Information shown Start Marker

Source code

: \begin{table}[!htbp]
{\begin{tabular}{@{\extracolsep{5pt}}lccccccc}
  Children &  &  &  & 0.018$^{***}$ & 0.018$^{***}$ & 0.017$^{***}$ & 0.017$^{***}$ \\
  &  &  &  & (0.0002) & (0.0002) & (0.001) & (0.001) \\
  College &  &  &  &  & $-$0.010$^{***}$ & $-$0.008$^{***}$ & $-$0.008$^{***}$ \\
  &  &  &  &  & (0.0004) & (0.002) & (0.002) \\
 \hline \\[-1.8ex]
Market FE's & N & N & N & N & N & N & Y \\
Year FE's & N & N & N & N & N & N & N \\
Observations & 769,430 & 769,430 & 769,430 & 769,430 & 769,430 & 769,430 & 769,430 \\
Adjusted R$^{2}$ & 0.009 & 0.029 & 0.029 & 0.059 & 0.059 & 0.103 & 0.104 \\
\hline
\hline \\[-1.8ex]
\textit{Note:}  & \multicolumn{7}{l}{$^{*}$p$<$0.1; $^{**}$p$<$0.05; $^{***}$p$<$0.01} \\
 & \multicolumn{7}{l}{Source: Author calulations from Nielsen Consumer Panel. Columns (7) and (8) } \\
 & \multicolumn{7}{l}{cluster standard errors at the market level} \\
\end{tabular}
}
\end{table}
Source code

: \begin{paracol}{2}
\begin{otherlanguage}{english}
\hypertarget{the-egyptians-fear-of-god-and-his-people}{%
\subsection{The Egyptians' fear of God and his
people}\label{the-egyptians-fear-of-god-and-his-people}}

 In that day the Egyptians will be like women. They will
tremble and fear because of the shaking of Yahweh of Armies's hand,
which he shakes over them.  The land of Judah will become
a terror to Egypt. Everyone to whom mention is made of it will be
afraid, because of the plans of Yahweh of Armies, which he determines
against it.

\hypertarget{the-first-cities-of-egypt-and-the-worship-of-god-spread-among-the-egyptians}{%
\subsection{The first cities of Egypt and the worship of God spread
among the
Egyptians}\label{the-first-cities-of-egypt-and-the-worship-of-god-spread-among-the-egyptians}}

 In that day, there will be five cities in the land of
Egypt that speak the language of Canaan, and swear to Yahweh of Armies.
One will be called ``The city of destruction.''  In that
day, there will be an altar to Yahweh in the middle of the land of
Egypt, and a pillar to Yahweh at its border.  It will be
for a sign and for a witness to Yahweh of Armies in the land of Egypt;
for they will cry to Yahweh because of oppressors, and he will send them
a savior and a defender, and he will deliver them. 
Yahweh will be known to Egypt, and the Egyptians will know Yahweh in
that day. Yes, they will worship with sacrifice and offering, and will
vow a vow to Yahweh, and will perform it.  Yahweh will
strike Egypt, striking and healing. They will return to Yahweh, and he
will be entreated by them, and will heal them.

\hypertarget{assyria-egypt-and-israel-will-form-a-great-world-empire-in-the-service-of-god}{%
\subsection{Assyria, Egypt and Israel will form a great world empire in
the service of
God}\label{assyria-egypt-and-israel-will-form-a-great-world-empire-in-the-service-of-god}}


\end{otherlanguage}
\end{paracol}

Information shown End Marker

Task brief: Output the records once more, exactly as they stand.

Task response:
Source code

: \begin{table}[!htbp]
{\begin{tabular}{@{\extracolsep{5pt}}lccccccc}
  Children &  &  &  & 0.018$^{***}$ & 0.018$^{***}$ & 0.017$^{***}$ & 0.017$^{***}$ \\
  &  &  &  & (0.0002) & (0.0002) & (0.001) & (0.001) \\
  College &  &  &  &  & $-$0.010$^{***}$ & $-$0.008$^{***}$ & $-$0.008$^{***}$ \\
  &  &  &  &  & (0.0004) & (0.002) & (0.002) \\
 \hline \\[-1.8ex]
Market FE's & N & N & N & N & N & N & Y \\
Year FE's & N & N & N & N & N & N & N \\
Observations & 769,430 & 769,430 & 769,430 & 769,430 & 769,430 & 769,430 & 769,430 \\
Adjusted R$^{2}$ & 0.009 & 0.029 & 0.029 & 0.059 & 0.059 & 0.103 & 0.104 \\
\hline
\hline \\[-1.8ex]
\textit{Note:}  & \multicolumn{7}{l}{$^{*}$p$<$0.1; $^{**}$p$<$0.05; $^{***}$p$<$0.01} \\
 & \multicolumn{7}{l}{Source: Author calulations from Nielsen Consumer Panel. Columns (7) and (8) } \\
 & \multicolumn{7}{l}{cluster standard errors at the market level} \\
\end{tabular}
}
\end{table}
Source code

: \begin{paracol}{2}
\begin{otherlanguage}{english}
\hypertarget{the-egyptians-fear-of-god-and-his-people}{%
\subsection{The Egyptians' fear of God and his
people}\label{the-egyptians-fear-of-god-and-his-people}}

 In that day the Egyptians will be like women. They will
tremble and fear because of the shaking of Yahweh of Armies's hand,
which he shakes over them.  The land of Judah will become
a terror to Egypt. Everyone to whom mention is made of it will be
afraid, because of the plans of Yahweh of Armies, which he determines
against it.

\hypertarget{the-first-cities-of-egypt-and-the-worship-of-god-spread-among-the-egyptians}{%
\subsection{The first cities of Egypt and the worship of God spread
among the
Egyptians}\label{the-first-cities-of-egypt-and-the-worship-of-god-spread-among-the-egyptians}}

 In that day, there will be five cities in the land of
Egypt that speak the language of Canaan, and swear to Yahweh of Armies.
One will be called ``The city of destruction.''  In that
day, there will be an altar to Yahweh in the middle of the land of
Egypt, and a pillar to Yahweh at its border.  It will be
for a sign and for a witness to Yahweh of Armies in the land of Egypt;
for they will cry to Yahweh because of oppressors, and he will send them
a savior and a defender, and he will deliver them. 
Yahweh will be known to Egypt, and the Egyptians will know Yahweh in
that day. Yes, they will worship with sacrifice and offering, and will
vow a vow to Yahweh, and will perform it.  Yahweh will
strike Egypt, striking and healing. They will return to Yahweh, and he
will be entreated by them, and will heal them.

\hypertarget{assyria-egypt-and-israel-will-form-a-great-world-empire-in-the-service-of-god}{%
\subsection{Assyria, Egypt and Israel will form a great world empire in
the service of
God}\label{assyria-egypt-and-israel-will-form-a-great-world-empire-in-the-service-of-god}}


\end{otherlanguage}
\end{paracol}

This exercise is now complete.